» **WORK REQUIRED**:
Starting with the first line and ending with the one that holds "Arduino UNO: Acts as the main controller.", retype the entries exactly.

» **Saved data entries**:

-- Opening Marker --

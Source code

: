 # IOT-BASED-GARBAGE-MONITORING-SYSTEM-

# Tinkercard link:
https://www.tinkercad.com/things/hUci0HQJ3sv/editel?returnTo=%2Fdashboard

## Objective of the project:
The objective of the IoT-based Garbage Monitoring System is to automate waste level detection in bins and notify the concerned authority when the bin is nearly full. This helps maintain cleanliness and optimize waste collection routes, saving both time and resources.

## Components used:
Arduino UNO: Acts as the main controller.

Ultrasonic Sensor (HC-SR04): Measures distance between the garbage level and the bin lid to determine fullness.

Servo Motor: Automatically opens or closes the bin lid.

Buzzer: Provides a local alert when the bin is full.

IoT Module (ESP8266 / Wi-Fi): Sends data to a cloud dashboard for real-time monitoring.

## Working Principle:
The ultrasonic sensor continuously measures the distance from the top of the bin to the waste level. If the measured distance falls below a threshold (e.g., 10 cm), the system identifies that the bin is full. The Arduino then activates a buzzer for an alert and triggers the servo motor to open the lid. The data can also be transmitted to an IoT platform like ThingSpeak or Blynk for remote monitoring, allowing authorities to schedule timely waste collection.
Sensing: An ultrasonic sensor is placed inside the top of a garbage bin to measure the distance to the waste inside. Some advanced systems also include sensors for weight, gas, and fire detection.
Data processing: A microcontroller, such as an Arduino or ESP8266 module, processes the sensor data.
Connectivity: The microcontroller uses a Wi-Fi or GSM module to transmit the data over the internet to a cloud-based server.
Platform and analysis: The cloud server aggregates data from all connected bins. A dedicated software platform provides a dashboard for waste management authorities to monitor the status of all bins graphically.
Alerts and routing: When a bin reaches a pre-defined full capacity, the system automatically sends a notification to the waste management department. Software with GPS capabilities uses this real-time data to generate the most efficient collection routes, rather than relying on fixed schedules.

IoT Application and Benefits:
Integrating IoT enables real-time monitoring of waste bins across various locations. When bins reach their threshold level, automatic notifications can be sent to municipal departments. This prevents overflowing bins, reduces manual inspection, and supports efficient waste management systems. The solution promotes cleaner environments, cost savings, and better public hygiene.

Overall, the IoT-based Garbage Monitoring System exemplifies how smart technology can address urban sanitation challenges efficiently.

-- Closing Marker --

» **TASK SOLUTION**:
Source code

: # IOT-BASED-GARBAGE-MONITORING-SYSTEM-

# Tinkercard link:
https://www.tinkercad.com/things/hUci0HQJ3sv/editel?returnTo=%2Fdashboard

## Objective of the project:
The objective of the IoT-based Garbage Monitoring System is to automate waste level detection in bins and notify the concerned authority when the bin is nearly full. This helps maintain cleanliness and optimize waste collection routes, saving both time and resources.

## Components used:
Arduino UNO: Acts as the main controller.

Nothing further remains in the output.